Why are Backup’s STILL So Complicated? Is it not 2013?

by Robert Payne on January 16, 2013

Before I moved into marketing (or to the dark side, as my former colleagues in sales call it) I worked in sales for 2+ years with PHD Virtual. I was constantly amazed at how much pain backups were causing folks. That was obviously a good thing for me, since I was selling backup software, but it still made me wonder: Of all the sophisticated processes going on in an IT department at any given time, data backup is one of the most challenging?

From my perspective, backup should be an afterthought. Not in the sense that you shouldn’t worry about it. But you should take a small amount of time, find the solution that works best for you, implement it, and be done with it. Move on. Focus on cooler projects related to helping your organization run better, helping users work more efficiently, making it easier for customers to connect with you. etc.

My grandparents used to say “Children should be seen, but not heard.” That’s how I feel about backup solutions. They should be there. They should be doing their job. But they shouldn’t be causing you headaches day in and day out. That’s just nonsense.

Back in the day when we just had physical servers, it was a lot easier. Slap an agent on the box, back the files up every night, and if you lost the server, setup another one and restore your files. Sure a lot of times you actually had to order another box from the manufacturer, and wait for that to arrive, but that type of downtime was acceptable in those days.

Not today. SLA’s creep ever closer 5-9 (99.999%). Users are accustomed to continuous connectivity. What’s the first thing you do when you wake up? Or last thing before bed? Or even in the bathroom? If you said check your smartphone you’re in the growing majority. There’s even research being published about technology and internet “addiction.” Take a look at what this article from News Week July 2012 had to say about the issue:

Recently it became possible to observe how Web use rewires the brain. In 2008 Gary Small, the head of UCLA’s Memory and Aging Research Center, was the first to document changes in the brain as a result of even moderate Internet use. He rounded up 24 people, half of them experienced Web users, half of them newbies, and he passed them each through a brain scanner. The difference was striking, with the Web users displaying fundamentally altered prefrontal cortexes. But the real surprise was what happened next. The novices went away for a week, and were asked to spend a total of five hours online and then return for another scan. “The naive subjects had already rewired their brains,” he later wrote, musing darkly about what might happen when we spend more time online.

The brains of Internet addicts, it turns out, look like the brains of drug and alcohol addicts. In a study published in January 2012, Chinese researchers found “abnormal white matter”—essentially extra nerve cells built for speed—in the areas charged with attention, control, and executive function. A parallel study found similar changes in the brains of videogame addicts. And both studies come on the heels of other Chinese results that link Internet addiction to “structural abnormalities in gray matter,” namely shrinkage of 10 to 20 percent in the area of the brain responsible for processing of speech, memory, motor control, emotion, sensory, and other information. And worse, the shrinkage never stopped: the more time online, the more the brain showed signs of “atrophy.”
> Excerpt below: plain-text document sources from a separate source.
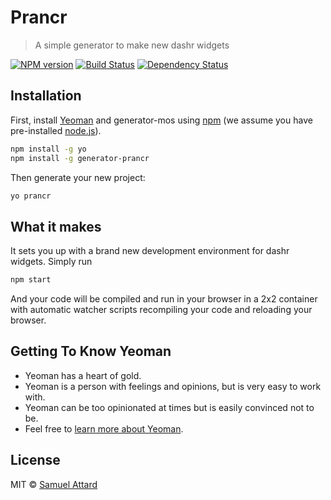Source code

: # Prancr
> A simple generator to make new dashr widgets

[![NPM version][npm-image]][npm-url] [![Build Status][travis-image]][travis-url] [![Dependency Status][daviddm-image]][daviddm-url]

## Installation

First, install [Yeoman](http://yeoman.io) and generator-mos using [npm](https://www.npmjs.com/) (we assume you have pre-installed [node.js](https://nodejs.org/)).

```bash
npm install -g yo
npm install -g generator-prancr
```

Then generate your new project:

```bash
yo prancr
```

## What it makes

It sets you up with a brand new development environment for dashr widgets. Simply run

```bash
npm start
```

And your code will be compiled and run in your browser in a 2x2 container with automatic
watcher scripts recompiling your code and reloading your browser.

## Getting To Know Yeoman

 * Yeoman has a heart of gold.
 * Yeoman is a person with feelings and opinions, but is very easy to work with.
 * Yeoman can be too opinionated at times but is easily convinced not to be.
 * Feel free to [learn more about Yeoman](http://yeoman.io/).

## License

MIT © [Samuel Attard](https://www.samuelattard.com)


[npm-image]: https://badge.fury.io/js/generator-prancr.svg?
[npm-url]: https://npmjs.org/package/generator-prancr
[travis-image]: https://travis-ci.org/dashrlabs/generator-prancr.svg?branch=master
[travis-url]: https://travis-ci.org/dashrlabs/generator-prancr
[daviddm-image]: https://david-dm.org/dashrlabs/generator-prancr.svg?theme=shields.io
[daviddm-url]: https://david-dm.org/dashrlabs/generator-prancr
(SOURCE: http://www.thedailybeast.com/newsweek/2012/07/08/is-the-internet-making-us-crazy-what-the-new-research-says.html)

So yea… downtime in 2013 – NOT ACCEPTABLE. Today, if something goes down, it needs to be back up.. Yesterday. And if your backup software is complicated as heck to use, how easy is it going to be to recover, quickly?

The #1 question I ask as many PHD customers as I can is – why did you buy our software? You probably looked at no less than 3 competitors.. what made us the winner? And you know what they say? Well, I’ll let them tell you:

From Charles Congema with WH Brownyard Corp:

“At the end of the day, I don’t need my backup solution to make me coffee. Just be reliable and be easy to use. PHD Virtual backup does that; it just works, it just runs, and you can’t say that about every product.”